I really enjoy he uses satire is used to explain huge events: Arturo Ui is a Chicago mobster intent on controlling the cauliflower trade and is a (very recognisable) parallel to Hitler's rise, hilarious in places and ridiculous but also really digs into the effects of mass hysteria.

WaterBird · 16/02/2019 02:55

Funnily enough, I just read Arturo Ui. It was pretty good. Also impressive that Brecht, being German, knew so much about life in Chicago.

OP posts:
Gentlemanwiththistledownhair · 16/02/2019 09:11

From memory, I think Brecht spent a lot of time in the US during the war. He was involved in Hollywood writing scripts at one point. After Arturo Ui, he wouldn't have been very popular in Germany! (It was published during the war, I think that it's fantastic how clear headed the play is given the proximity of the events it's describing. It reads like it was written decades later with the benefit of hindsight)

FairfaxAikman · 16/02/2019 09:14

Passing Places by Stephen Greenhorn and Tallys Blood by Anne-Marie Di Mambro are two of my favourites.

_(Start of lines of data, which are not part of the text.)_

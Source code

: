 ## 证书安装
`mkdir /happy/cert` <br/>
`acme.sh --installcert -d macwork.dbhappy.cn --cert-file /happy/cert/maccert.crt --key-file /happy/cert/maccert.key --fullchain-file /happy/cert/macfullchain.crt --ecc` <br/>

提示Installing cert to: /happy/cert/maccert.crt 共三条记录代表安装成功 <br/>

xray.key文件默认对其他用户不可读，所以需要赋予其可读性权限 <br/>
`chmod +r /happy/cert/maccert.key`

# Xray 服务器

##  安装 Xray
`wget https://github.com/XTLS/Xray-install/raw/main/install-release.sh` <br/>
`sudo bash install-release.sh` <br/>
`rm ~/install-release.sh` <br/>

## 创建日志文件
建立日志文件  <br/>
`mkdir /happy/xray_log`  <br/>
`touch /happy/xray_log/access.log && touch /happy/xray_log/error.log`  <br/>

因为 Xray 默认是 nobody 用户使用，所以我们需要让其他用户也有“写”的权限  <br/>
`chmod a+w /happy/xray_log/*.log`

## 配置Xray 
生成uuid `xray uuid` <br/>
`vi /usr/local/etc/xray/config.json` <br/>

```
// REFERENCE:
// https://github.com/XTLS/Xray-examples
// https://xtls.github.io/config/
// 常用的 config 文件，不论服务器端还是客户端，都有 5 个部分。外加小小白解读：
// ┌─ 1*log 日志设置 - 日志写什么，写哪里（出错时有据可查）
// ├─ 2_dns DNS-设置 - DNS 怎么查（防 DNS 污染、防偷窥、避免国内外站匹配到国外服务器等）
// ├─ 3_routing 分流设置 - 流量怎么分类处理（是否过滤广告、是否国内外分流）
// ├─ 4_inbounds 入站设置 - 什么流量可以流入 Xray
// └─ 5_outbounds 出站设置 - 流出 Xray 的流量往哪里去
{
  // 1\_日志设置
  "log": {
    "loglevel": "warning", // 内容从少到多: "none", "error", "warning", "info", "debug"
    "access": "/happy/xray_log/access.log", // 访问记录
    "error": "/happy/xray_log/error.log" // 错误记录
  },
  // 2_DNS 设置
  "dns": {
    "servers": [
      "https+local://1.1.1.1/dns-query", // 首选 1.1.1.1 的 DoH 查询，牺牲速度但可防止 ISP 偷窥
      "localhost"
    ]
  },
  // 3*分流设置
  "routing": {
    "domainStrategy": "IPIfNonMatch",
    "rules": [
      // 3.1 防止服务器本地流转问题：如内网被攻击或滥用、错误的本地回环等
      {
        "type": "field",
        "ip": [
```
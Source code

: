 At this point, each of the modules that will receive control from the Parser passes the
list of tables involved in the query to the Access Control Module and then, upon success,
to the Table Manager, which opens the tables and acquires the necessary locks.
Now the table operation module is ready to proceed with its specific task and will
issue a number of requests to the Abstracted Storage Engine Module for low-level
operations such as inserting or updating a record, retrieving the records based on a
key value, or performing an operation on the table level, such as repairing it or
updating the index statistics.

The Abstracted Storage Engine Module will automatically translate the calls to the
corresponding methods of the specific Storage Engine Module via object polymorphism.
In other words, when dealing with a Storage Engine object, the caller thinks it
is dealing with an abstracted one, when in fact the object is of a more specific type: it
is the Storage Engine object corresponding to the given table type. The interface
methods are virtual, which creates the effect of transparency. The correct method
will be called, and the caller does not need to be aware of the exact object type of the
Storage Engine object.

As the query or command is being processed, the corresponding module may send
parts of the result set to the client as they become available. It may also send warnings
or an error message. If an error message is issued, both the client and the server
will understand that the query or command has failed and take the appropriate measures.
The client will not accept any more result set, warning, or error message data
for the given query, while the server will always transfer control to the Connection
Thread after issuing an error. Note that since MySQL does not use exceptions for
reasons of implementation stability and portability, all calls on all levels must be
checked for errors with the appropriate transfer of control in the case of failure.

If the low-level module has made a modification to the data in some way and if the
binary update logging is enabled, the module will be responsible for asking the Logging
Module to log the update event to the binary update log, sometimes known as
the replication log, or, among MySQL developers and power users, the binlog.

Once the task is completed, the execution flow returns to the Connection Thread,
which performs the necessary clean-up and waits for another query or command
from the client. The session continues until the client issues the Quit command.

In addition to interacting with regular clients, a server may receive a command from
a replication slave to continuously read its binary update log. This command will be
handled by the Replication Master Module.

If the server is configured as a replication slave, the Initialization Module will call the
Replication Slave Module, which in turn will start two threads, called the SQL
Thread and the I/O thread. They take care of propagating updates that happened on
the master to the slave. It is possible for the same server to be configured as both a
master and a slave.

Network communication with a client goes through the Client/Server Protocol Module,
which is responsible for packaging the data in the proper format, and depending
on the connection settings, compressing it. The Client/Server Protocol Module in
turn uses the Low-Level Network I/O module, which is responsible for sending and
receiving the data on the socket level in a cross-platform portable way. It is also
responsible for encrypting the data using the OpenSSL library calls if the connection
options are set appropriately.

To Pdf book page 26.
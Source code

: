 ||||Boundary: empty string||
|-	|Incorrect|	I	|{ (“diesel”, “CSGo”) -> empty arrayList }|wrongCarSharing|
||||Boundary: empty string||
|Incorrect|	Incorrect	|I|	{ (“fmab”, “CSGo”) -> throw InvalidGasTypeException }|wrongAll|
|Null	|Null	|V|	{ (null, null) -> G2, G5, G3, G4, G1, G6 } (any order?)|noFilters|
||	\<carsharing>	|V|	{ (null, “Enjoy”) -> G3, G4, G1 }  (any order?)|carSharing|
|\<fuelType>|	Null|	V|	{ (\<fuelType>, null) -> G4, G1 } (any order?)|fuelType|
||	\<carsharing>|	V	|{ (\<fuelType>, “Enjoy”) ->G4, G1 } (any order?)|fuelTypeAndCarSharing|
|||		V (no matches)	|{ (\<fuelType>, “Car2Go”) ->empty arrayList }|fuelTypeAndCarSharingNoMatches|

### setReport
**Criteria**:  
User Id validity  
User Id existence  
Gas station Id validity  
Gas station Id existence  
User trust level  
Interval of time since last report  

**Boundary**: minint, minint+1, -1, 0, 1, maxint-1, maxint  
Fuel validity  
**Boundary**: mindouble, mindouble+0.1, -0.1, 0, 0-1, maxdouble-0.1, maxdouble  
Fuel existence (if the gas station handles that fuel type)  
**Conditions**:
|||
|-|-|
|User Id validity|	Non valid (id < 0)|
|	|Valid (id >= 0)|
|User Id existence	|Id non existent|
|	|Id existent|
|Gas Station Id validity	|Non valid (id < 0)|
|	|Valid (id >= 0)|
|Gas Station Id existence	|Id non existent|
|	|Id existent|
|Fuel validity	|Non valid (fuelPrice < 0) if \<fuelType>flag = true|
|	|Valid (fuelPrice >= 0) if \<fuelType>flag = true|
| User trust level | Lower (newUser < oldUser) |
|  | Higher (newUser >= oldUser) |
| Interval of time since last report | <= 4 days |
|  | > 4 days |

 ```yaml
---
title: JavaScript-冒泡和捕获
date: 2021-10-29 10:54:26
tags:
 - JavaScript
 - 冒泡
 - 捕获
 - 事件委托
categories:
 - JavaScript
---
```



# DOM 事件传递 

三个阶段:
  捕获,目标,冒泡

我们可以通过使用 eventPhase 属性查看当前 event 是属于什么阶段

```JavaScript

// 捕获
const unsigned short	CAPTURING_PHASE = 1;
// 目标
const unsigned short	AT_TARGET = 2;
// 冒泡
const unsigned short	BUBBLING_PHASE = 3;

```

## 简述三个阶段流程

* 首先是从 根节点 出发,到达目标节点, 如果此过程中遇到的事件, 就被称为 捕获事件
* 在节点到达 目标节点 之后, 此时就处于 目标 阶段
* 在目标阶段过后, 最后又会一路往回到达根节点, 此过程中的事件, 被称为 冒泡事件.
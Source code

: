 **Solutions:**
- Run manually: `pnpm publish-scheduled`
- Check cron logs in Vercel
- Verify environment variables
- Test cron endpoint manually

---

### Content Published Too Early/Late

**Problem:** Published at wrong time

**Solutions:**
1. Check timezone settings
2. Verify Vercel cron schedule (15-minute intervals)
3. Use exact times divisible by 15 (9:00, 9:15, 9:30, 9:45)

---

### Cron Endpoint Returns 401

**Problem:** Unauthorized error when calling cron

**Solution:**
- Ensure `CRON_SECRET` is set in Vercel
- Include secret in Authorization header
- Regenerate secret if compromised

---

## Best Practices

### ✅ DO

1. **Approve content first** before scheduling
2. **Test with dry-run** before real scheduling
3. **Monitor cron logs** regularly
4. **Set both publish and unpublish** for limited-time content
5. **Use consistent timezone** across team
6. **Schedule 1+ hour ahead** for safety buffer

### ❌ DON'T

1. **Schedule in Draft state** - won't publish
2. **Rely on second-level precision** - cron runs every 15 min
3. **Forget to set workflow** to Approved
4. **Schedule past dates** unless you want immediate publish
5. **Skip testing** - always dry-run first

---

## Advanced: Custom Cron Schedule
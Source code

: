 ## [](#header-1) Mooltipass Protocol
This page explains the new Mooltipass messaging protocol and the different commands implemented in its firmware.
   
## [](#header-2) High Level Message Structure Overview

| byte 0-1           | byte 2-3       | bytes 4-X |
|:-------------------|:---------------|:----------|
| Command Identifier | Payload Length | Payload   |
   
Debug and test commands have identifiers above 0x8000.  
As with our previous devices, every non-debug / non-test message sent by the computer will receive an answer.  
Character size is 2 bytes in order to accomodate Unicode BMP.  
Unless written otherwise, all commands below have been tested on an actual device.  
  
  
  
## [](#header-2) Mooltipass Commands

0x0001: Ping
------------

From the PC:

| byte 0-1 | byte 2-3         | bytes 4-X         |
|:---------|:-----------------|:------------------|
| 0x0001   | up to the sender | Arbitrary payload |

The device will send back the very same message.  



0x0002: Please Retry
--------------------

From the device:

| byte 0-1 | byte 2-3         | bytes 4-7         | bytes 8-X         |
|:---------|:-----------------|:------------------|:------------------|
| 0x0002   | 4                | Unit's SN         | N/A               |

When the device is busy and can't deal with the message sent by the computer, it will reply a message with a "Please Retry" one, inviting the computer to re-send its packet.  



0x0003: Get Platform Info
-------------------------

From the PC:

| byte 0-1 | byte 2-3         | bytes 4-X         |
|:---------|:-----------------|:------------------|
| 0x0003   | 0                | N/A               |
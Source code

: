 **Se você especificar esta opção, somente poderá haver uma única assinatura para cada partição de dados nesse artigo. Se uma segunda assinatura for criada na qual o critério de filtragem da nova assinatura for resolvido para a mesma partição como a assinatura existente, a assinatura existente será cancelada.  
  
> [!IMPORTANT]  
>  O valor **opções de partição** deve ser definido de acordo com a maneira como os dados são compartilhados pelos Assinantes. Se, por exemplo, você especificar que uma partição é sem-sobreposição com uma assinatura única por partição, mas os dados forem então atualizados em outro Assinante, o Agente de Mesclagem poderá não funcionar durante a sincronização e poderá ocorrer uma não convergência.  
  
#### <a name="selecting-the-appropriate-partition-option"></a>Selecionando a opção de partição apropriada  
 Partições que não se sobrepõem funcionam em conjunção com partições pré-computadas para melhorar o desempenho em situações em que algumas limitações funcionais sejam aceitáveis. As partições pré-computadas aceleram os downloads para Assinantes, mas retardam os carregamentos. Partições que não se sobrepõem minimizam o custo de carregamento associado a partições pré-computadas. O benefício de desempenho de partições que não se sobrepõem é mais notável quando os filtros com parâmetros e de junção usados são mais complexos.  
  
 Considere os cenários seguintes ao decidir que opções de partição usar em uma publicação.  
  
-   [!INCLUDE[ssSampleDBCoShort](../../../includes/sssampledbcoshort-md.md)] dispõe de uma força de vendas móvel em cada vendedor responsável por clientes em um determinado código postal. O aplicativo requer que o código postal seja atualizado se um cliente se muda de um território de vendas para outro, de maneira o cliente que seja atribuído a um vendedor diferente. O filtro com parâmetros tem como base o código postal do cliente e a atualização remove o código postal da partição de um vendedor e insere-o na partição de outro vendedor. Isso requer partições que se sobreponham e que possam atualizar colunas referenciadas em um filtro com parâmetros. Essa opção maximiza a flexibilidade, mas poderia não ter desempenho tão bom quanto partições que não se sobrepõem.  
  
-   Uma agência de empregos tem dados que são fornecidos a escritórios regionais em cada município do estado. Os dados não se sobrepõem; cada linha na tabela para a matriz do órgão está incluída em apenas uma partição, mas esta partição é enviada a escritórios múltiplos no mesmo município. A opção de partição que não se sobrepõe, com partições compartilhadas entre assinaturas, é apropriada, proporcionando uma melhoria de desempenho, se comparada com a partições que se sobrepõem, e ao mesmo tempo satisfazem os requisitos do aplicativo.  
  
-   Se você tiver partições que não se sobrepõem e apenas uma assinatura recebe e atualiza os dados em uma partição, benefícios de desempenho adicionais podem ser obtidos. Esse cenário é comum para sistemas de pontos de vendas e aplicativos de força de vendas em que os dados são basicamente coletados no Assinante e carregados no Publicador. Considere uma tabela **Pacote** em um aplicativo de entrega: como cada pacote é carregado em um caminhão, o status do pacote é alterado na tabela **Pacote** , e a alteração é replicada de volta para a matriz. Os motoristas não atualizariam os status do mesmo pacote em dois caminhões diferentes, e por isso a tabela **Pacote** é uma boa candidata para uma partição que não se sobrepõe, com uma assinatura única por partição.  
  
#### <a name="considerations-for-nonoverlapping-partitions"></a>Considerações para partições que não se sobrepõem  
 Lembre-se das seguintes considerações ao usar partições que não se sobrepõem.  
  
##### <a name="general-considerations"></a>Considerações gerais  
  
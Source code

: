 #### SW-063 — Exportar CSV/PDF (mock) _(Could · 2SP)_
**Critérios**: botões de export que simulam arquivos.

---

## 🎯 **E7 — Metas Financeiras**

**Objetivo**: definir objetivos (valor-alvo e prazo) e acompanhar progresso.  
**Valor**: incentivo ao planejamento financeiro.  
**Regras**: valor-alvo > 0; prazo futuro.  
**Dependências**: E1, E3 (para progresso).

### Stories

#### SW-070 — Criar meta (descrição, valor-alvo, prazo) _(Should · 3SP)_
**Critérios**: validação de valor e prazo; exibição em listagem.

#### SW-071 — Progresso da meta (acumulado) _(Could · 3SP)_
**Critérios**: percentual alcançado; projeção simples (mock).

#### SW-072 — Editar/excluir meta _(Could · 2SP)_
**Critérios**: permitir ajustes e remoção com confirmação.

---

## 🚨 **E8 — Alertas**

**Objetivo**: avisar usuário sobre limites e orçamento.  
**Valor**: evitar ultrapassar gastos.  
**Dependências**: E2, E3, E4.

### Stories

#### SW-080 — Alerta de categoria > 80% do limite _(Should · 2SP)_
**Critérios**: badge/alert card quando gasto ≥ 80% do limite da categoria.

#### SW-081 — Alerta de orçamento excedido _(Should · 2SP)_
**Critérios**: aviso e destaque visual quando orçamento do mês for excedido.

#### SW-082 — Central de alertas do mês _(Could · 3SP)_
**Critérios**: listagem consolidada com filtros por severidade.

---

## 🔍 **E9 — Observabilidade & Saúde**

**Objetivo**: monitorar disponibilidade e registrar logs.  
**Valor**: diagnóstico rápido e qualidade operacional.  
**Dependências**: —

Both very Scottish and both full of humour.

Parthenope · 16/02/2019 09:22

JM Synge, Brian Friel, Marina Carr, Thomas Kilroy, Edna Walsh, Tom Murphy, Martin McDonagh, Teresa Deevy? Seamus Heaney’s versions of classical plays, The Burial at Thebes (Antigone) and The Cure at Troy (Philoctetes).

Anything by Chekhov.

MealyPotatoes · 16/02/2019 19:38

As a previous poster said my list would be a million miles long...

Last few plays I read were Ubu by Alfred Jarry, Prometheus Unbound by Aeschylus, collected plays of Joe Orton and DNA by Denis Kelly. Oh and I’ve just started reading the script for the stage version of Made in Dagenham.

One of my favourite plays is Road by Jim Cartwright, probably because I used to do audition speeches from it years ago.

MealyPotatoes · 16/02/2019 19:42

I like reading the collections of plays
for the National Theatre’s National Connections too. All written for schools and youth theatres. Some terrific work by loads of playwrights.